Demand for white goods in world’s largest appliance market may have peaked, analysts say
Flat sales of fridges and TVs suggest demand for those products may have peaked, but the future’s bright for air conditioners, say analysts.
Chinese demand for traditional home appliances such as washing machines, refrigerators and televisions may have peaked, say analysts, pointing to the persistently flat or negative growth of those products in the past two years as evidence.
In the 1980s and 90s, ownership of those products symbolised a decent middle class life style, something to aspire to, and the sector began to blossom. But after three decades of breakneck economic growth, most of the mainland’s affluent households have already equipped themselves with sufficient home appliances.
As a result, sales of home appliances have started to show signs of weakness in the past two years in China, and increased home sales have not seemed to help much, analysts say.

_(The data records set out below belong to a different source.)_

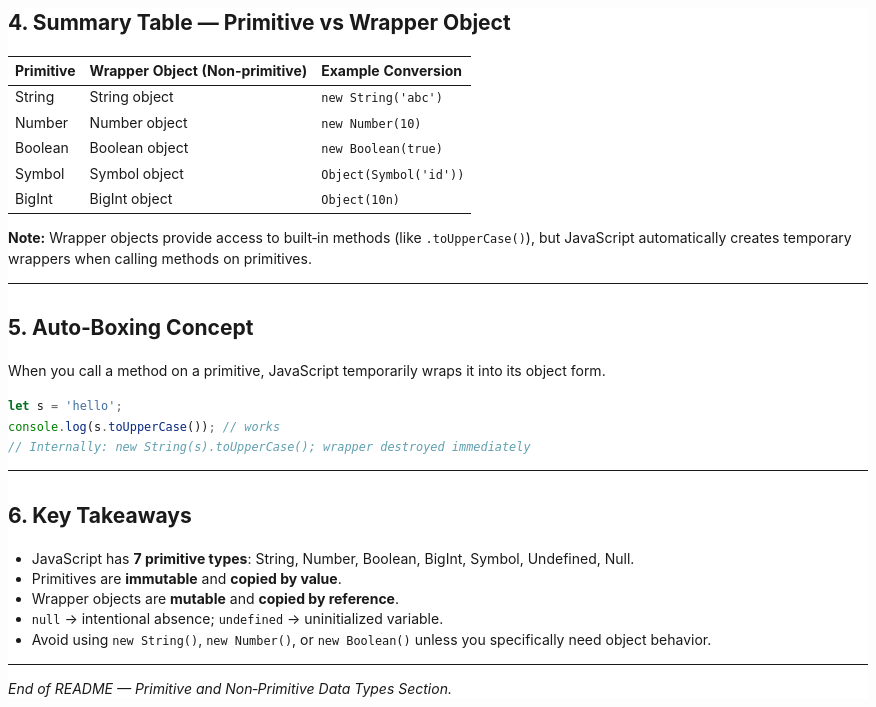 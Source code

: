## 4. Summary Table — Primitive vs Wrapper Object

| Primitive | Wrapper Object (Non‑primitive) | Example Conversion     |
| :-------- | :----------------------------- | :--------------------- |
| String    | String object                  | `new String('abc')`    |
| Number    | Number object                  | `new Number(10)`       |
| Boolean   | Boolean object                 | `new Boolean(true)`    |
| Symbol    | Symbol object                  | `Object(Symbol('id'))` |
| BigInt    | BigInt object                  | `Object(10n)`          |

**Note:** Wrapper objects provide access to built‑in methods (like `.toUpperCase()`), but JavaScript automatically creates temporary wrappers when calling methods on primitives.

---

## 5. Auto‑Boxing Concept

When you call a method on a primitive, JavaScript temporarily wraps it into its object form.

```js
let s = 'hello';
console.log(s.toUpperCase()); // works
// Internally: new String(s).toUpperCase(); wrapper destroyed immediately
```

---

## 6. Key Takeaways

* JavaScript has **7 primitive types**: String, Number, Boolean, BigInt, Symbol, Undefined, Null.
* Primitives are **immutable** and **copied by value**.
* Wrapper objects are **mutable** and **copied by reference**.
* `null` → intentional absence; `undefined` → uninitialized variable.
* Avoid using `new String()`, `new Number()`, or `new Boolean()` unless you specifically need object behavior.

---

*End of README — Primitive and Non‑Primitive Data Types Section.*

“The rebound in housing sales over the past 18 months or so has not given much of a boost to appliance demand,” wrote Ernan Cui from Hong Kong-based Gavekal Dragonomics, a global investment house, in a recent note.
“The broader point is that China’s market for both housing and major home appliances has matured and is shifting onto a different trajectory.”
The country of 1.3 billion people has transferred from a nation that provided planned residential housing in the 1980s to one resembling the western model, in which people can purchase and sell properties freely. The residential floor space thus increased from around 140 million square metres in 1998 to 790 million square metres in 2012, according to the China Real Estate Statistics Yearbook 1999-2013.
“There is a very weak relationship between housing sales volume and demand for home appliances,” said Horse Liu, an analyst at IHS Markit Technology’s home appliance intelligence service.
Liu explained that as Chinese demand had mostly stemmed from the need to replace home appliances in recent years, the sector would see flat or negative growth for at least the next five years since the current demand for those products was largely met already.
“The replacement cycle for air conditioners is around eight to 10 years, while it is 10 to 15 years for televisions and washing machines,” he said.
Supporting his assessment, figures show housing sales volume grew 7 per cent in 2015 and 22 per cent in 2016, while refrigerator sales have declined every year since 2014, and sales of washing machines and televisions only managed 2 per cent growth, by volume, in 2016, according to Cui.
A beacon of light among the seemingly bleak figures might exist, in the form of relatively low-technology air conditioners, according to Cui.
The reason, he said, was that most air conditioners sold in China are wall- or window-mounted units that cover only a single room. So, installing multiple air conditioners is a reasonable thing to do as people’s incomes rise and their houses get more spacious.
“The humble air conditioner should still have a few good years left as households fit out larger apartments with more units,” Cui wrote.
Helen Xiong, a 29-year-old primary school teacher who recently bought a small apartment in a southwestern Chinese city, said she would only purchase home appliances when the old ones ceased to functioning.
“I don’t care what new and exciting features home appliance producers roll out,” she said, “I only consider purchasing products when my old products need to be replaced.”
She said she only bought an air conditioner for her new house, and used an old refrigerator fetched from her parents’s home.
“I don’t think people have much need for new home appliances nowadays,” she said. “I’d rather save the money for some smart devices.”
In the face of such a challenge, Cui and Liu both suggested appliance manufacturers try to upgrade and diversify their products.
“The online marketplace has already become a very fierce battle ground for brands, and the countryside is no easy place to peddle products either,” said Liu. “Now home appliance manufacturers could rely more on upgrading their products and raising the prices.”
Cui cited Chinese air conditioning specialists Midea and Gree as examples of firms who have branched out into new areas. Midea bought German robotics company Kuka AG, while Gree has started selling smartphones and developing electric vehicles in recent years as part of their strategy to boost profits.
“The size of the domestic market is pretty well established and this has pushed appliance makers to pursue growth by other strategies,” Cui wrote.